The VCEA was supported by the biggest clean energy coalition ever assembled not just in Virginia but perhaps in the nation. The bill was supported by many environmental partners, including the Virginia League of Conservation Voters, the Virginia Chapter of the Sierra Club, the Southern Environmental Law Center, Audubon Society, CERES, and more; scores of clean energy companies; and constant involvement of literally dozens of climate-committed legislators. Passage of this historic bill brings Virginia from the back of the pack to the forefront of climate leadership in the nation.
Virginia Bans Offshore Drilling
The 2010 BP oil disaster gave us a stark reminder of the dangers of offshore oil drilling. America watched helplessly as millions of barrels of oil gushed into the Gulf of Mexico for months, costing millions of dollars in environmental and health damages, and taking the lives of 11 workers who died in the oil rig explosion.
Over the years, CCAN has joined with many other organizations to build a groundswell of opposition to offshore drilling in the Atlantic. More than 140 East Coast communities, including Wilmington, Virginia Beach, Charleston, and Savannah, and thousands of businesses, trade groups, and tourism associations have passed resolutions opposing Atlantic drilling and seismic testing.
All this led to the Virginia General Assembly passing HB 706, a bill that blocks future oil and gas development off the state’s coastline! This was a great win for our coast and our climate.
Virginia Joins the Regional Greenhouse Gas Initiative
After six years of fighting for Virginia to join the Regional Greenhouse Gas Iniative, on February 2020, the Virginia General Assembly passed the Clean Energy and Community Flood Preparedness Act! This bill will formally join Virginia to RGGI, a carbon trading program comprised of nine East Coast states that is designed to cut carbon emissions by decreasing amounts in a way that keeps costs low. In short, Virginia’s fossil fuel plants will have to pay for their pollution as they reduce overall emissions. As a result, public health problems like asthma and acute bronchitis caused by fossil fuels will decline.
The Clean Energy and Community Flood Preparedness Act will require the revenue from this program — upwards of $1 billion — to fund flooding adaptation and energy efficiency measures.
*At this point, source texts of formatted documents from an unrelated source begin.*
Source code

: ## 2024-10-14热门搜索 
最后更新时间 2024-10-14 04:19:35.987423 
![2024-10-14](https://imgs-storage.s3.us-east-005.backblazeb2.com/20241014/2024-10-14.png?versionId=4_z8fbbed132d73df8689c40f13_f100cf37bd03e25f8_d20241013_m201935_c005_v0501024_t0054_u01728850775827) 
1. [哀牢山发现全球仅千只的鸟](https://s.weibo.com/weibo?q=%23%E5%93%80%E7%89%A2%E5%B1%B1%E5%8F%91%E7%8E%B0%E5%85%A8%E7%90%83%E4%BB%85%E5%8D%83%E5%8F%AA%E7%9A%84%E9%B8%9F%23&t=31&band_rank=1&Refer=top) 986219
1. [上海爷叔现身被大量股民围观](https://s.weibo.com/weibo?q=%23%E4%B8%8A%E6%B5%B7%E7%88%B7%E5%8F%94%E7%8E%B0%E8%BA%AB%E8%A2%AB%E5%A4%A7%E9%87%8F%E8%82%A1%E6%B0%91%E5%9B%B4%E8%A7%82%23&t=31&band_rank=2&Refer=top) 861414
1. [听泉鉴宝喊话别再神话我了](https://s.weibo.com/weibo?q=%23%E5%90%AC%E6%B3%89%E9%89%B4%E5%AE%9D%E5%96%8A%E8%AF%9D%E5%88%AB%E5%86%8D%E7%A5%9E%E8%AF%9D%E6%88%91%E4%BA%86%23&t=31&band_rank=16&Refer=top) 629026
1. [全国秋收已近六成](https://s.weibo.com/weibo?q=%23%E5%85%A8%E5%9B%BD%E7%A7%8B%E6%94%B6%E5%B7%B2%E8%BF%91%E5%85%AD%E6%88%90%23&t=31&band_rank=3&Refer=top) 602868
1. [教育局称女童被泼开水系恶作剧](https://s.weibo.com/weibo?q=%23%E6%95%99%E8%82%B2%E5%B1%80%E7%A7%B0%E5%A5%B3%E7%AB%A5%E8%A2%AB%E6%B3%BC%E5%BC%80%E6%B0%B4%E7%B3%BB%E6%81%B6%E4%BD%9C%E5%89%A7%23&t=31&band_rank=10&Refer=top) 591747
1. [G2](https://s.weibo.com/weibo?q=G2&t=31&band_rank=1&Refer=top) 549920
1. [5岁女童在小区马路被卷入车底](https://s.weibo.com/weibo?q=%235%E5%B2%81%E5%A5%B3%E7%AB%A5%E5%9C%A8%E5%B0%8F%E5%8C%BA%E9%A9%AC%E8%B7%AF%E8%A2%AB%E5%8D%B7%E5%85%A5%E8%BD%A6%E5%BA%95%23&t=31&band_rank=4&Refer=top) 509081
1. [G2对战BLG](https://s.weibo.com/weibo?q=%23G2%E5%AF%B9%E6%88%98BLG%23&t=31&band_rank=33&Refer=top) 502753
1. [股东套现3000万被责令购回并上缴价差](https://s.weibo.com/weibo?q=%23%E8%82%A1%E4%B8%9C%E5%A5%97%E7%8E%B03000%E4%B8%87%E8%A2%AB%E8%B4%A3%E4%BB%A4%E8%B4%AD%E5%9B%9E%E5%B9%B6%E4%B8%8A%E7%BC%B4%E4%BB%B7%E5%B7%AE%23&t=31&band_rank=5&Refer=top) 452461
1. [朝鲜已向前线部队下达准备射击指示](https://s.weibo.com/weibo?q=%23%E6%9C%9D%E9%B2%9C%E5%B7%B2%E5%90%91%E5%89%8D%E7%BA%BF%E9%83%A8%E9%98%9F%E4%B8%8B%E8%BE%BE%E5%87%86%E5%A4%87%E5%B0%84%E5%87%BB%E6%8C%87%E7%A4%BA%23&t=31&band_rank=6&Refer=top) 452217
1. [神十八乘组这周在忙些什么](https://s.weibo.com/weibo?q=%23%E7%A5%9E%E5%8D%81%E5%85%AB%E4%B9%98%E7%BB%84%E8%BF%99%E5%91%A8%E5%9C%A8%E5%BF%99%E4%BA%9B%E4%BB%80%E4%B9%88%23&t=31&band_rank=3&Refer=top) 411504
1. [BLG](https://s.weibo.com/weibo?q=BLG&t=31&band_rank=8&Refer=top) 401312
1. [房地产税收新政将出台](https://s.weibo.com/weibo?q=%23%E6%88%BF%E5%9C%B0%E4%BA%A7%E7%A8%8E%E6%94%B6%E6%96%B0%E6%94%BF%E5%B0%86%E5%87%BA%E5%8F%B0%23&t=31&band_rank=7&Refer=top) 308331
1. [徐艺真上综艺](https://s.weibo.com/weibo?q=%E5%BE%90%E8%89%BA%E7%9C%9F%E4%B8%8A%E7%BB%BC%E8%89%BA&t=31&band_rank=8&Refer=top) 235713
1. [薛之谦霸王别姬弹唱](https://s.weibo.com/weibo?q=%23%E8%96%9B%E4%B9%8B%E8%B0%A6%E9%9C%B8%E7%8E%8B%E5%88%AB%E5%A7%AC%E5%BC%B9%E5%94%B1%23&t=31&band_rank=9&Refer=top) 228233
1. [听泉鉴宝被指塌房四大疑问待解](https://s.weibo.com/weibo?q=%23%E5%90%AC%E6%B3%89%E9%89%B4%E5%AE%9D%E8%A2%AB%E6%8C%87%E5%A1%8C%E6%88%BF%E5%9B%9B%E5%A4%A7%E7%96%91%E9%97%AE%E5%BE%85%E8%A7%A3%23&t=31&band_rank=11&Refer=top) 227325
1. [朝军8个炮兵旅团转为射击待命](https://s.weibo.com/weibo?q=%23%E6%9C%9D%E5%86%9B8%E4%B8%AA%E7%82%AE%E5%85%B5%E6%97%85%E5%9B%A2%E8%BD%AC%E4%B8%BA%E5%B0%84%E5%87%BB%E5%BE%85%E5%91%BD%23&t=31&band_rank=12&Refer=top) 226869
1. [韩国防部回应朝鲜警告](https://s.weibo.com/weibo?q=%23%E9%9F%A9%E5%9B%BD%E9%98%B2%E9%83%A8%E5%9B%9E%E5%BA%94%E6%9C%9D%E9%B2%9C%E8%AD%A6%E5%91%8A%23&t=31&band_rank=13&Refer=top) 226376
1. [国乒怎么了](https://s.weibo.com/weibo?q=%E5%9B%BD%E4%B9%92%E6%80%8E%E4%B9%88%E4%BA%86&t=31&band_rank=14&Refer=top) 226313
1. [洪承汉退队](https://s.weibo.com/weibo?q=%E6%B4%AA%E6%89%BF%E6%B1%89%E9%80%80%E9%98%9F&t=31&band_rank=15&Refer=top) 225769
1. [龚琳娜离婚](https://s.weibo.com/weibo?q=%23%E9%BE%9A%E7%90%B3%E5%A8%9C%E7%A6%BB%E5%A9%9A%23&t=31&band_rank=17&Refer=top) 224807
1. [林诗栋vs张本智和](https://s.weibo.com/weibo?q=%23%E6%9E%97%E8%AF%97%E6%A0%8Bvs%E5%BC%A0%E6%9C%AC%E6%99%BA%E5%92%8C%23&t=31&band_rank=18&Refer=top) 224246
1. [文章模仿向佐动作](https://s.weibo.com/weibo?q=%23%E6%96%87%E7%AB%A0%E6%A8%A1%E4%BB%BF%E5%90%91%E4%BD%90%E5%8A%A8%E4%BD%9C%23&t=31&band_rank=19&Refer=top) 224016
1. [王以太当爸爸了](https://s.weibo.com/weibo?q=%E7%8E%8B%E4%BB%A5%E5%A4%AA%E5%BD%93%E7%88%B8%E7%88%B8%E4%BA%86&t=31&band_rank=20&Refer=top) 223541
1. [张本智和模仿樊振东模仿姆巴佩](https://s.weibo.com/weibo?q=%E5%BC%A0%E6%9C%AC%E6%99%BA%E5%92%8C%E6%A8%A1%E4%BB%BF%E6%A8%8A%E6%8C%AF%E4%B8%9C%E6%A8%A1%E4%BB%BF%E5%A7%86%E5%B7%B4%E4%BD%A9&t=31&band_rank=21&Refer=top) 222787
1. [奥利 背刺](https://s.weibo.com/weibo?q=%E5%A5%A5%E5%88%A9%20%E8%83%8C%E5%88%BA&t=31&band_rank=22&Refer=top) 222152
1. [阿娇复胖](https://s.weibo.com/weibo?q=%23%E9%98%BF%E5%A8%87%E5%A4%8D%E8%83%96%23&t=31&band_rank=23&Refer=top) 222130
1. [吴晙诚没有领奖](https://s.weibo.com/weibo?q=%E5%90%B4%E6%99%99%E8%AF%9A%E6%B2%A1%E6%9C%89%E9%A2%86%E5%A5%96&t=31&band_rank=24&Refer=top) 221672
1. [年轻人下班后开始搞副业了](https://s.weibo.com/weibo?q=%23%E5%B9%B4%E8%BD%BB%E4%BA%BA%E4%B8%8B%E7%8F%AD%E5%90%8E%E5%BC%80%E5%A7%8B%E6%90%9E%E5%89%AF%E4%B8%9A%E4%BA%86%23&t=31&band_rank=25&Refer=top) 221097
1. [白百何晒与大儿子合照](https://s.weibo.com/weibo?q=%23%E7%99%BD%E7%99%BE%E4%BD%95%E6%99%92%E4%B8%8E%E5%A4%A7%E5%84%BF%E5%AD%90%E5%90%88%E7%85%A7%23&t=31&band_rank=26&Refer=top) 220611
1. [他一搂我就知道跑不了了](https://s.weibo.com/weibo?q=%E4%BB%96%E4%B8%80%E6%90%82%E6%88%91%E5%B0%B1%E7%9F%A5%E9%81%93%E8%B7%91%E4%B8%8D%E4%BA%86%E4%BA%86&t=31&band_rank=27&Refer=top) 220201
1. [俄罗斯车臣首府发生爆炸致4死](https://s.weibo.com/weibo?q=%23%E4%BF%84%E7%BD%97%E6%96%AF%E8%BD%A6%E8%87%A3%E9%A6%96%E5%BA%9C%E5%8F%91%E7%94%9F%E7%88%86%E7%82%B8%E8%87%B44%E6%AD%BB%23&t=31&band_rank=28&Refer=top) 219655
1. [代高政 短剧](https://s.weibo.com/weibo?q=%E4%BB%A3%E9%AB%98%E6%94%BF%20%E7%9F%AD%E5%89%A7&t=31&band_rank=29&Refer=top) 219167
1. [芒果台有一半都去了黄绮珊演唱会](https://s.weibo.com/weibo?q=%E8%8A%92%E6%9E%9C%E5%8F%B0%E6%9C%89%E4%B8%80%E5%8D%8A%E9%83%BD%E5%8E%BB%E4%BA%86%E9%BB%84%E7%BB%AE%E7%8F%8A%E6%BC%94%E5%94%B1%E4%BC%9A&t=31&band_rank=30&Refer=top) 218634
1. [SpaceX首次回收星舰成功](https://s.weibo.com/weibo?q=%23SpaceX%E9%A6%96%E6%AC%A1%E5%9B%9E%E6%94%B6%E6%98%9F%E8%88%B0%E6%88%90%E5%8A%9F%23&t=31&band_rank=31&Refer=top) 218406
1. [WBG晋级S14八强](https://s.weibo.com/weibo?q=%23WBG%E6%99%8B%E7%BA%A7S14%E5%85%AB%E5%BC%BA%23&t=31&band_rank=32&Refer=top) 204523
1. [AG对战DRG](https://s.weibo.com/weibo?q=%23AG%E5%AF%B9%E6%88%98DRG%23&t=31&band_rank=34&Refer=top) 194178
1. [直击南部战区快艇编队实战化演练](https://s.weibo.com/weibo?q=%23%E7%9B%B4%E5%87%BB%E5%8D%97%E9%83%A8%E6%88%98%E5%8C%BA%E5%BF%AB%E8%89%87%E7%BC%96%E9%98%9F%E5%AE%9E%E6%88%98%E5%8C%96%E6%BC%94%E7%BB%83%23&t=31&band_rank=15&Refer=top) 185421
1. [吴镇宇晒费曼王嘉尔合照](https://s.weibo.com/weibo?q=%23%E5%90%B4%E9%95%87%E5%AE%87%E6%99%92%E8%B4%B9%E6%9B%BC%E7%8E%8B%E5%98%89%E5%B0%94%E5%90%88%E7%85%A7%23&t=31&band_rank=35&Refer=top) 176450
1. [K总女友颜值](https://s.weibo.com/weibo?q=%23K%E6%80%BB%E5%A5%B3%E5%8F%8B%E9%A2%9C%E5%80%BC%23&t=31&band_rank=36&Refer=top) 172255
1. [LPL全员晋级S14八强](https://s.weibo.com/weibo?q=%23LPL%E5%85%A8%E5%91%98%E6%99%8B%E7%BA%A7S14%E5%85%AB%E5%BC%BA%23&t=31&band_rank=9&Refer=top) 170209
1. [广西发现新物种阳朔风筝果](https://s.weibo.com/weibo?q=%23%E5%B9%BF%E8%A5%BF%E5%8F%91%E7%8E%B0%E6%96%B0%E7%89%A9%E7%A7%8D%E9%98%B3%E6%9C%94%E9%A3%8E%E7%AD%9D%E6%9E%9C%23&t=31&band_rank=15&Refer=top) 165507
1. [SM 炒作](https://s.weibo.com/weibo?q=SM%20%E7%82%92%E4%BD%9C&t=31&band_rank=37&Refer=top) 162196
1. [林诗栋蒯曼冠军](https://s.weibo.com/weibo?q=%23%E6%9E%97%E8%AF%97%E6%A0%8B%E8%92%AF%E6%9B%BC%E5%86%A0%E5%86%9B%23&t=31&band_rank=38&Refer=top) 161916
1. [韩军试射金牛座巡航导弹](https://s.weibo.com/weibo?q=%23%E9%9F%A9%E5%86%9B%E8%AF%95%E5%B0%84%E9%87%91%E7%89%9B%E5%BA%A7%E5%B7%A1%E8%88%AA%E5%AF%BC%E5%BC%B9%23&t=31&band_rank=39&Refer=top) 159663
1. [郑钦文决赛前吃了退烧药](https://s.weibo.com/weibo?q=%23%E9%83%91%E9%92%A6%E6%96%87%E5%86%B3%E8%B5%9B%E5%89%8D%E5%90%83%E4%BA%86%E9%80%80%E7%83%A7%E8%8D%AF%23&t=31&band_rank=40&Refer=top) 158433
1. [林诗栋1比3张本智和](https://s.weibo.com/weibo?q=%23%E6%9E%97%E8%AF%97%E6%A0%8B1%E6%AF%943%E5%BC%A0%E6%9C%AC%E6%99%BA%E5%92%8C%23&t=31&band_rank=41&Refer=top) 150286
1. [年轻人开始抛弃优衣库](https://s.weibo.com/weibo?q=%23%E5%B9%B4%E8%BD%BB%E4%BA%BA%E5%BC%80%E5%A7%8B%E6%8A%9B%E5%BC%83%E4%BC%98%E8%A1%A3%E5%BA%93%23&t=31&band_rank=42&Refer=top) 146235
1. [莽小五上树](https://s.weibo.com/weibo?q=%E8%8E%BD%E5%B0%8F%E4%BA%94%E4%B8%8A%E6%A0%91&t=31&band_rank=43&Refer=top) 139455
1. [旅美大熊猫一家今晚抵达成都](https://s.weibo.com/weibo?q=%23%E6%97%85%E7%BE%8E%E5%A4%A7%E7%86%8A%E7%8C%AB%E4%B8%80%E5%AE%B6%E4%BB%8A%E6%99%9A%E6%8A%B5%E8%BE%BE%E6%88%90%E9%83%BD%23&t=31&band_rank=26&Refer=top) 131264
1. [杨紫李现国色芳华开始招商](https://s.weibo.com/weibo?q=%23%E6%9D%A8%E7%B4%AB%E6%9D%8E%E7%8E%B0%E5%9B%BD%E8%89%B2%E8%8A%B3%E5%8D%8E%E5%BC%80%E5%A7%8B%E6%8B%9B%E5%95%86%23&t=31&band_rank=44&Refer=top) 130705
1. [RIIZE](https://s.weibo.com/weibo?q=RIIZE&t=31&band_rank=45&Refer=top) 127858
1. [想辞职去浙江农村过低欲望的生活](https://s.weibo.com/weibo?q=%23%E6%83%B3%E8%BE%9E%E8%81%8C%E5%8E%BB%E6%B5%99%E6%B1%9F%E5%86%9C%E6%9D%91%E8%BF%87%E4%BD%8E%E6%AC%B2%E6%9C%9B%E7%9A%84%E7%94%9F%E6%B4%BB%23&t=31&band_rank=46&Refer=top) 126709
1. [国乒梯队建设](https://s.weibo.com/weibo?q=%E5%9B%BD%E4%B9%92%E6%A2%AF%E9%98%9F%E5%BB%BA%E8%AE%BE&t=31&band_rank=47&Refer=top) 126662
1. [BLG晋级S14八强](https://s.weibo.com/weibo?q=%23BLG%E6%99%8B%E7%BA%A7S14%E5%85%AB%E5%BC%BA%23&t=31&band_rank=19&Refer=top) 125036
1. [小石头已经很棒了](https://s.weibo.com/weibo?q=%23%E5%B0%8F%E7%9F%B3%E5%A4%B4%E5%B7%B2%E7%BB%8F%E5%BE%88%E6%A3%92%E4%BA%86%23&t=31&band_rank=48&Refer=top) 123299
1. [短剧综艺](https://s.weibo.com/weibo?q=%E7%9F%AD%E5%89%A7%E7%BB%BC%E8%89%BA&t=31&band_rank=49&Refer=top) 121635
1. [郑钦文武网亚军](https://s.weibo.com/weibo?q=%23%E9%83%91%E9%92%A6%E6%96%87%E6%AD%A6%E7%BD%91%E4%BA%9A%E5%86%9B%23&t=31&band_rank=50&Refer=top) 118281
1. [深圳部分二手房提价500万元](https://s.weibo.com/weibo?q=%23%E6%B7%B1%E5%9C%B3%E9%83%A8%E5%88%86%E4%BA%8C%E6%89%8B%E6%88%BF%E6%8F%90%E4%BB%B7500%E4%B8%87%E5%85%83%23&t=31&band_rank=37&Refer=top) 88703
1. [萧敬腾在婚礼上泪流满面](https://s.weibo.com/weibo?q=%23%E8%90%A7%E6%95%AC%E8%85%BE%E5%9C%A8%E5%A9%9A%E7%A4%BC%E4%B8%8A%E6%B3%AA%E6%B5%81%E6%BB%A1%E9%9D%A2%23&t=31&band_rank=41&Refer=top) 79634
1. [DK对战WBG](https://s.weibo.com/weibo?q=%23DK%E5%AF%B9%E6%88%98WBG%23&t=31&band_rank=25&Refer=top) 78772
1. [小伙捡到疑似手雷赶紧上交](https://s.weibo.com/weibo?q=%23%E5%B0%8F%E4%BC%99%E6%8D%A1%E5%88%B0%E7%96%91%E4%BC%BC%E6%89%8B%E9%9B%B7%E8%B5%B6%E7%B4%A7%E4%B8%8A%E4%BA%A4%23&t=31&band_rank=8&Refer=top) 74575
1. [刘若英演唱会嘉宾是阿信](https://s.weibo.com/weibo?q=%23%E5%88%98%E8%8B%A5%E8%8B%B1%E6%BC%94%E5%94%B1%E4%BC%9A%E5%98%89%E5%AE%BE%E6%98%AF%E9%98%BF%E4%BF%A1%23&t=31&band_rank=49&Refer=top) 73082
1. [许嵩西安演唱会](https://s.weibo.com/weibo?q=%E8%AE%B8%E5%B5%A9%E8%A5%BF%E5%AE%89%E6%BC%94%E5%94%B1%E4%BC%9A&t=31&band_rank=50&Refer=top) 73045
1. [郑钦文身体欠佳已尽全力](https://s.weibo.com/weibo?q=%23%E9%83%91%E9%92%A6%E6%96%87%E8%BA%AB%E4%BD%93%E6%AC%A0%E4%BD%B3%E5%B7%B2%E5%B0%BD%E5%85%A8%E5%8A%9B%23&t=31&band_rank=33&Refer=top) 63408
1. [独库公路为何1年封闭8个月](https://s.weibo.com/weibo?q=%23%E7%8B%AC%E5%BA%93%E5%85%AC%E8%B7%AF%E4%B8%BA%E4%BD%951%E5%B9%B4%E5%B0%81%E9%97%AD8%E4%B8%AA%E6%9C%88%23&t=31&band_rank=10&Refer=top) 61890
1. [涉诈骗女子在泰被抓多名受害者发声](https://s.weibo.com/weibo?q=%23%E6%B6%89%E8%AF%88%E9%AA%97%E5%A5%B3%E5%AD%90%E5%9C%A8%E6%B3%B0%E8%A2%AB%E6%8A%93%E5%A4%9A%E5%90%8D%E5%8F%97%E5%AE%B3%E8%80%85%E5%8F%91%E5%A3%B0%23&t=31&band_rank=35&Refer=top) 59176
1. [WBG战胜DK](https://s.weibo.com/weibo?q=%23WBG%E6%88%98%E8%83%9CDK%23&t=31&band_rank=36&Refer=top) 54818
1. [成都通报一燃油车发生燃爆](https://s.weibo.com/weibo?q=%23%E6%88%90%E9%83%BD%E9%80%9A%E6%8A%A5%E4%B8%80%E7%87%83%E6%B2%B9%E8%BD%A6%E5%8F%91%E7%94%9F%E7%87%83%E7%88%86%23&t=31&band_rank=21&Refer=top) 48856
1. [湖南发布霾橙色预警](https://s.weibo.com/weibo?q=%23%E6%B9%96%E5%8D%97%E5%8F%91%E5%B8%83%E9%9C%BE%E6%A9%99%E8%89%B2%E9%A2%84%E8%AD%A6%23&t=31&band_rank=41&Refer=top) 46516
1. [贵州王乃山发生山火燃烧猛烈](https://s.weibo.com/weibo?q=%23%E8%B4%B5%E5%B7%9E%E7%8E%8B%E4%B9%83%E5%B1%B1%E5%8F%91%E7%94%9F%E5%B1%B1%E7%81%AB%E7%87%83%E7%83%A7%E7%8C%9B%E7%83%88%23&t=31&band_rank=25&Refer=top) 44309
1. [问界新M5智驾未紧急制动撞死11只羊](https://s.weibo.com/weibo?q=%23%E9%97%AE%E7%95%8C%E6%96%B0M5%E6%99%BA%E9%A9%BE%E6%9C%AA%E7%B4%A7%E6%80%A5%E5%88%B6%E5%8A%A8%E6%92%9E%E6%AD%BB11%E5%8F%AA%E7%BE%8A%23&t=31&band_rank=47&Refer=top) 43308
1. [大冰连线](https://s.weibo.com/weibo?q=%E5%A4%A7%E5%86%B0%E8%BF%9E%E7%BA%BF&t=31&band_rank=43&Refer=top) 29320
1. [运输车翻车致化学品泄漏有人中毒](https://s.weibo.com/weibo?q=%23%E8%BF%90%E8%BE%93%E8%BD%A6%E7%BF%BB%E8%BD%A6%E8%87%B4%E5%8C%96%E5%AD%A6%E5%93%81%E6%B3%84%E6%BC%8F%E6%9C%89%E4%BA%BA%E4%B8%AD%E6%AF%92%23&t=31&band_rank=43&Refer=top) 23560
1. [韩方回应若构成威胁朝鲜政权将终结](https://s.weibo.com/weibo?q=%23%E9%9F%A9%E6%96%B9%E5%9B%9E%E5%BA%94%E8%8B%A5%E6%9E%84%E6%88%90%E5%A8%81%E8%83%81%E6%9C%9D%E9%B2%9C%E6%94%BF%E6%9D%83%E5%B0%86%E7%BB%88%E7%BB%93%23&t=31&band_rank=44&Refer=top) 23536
It's increasingly important protect our coastal and inland communities from flooding, which will only get worse as sea levels rise and extreme weather worsens with global warming. And the efficiency solutions will keep electricity bills low for everyone as we transition to a clean energy economy. These funds will provide safer communities and lower energy bills for ratepayers across Virginia.
Maryland Passes the Clean Energy Jobs Act
On April 8, 2019, in a watershed victory for clean energy and climate policy in Maryland, the General Assembly gave final approval to the Clean Energy Jobs Act. Both House and Senate chambers provided veto-proof margins: 95-40 in favor in the House and 31-15 in the Senate. Governor Hogan announced that he would allow the bill to become law on May 22.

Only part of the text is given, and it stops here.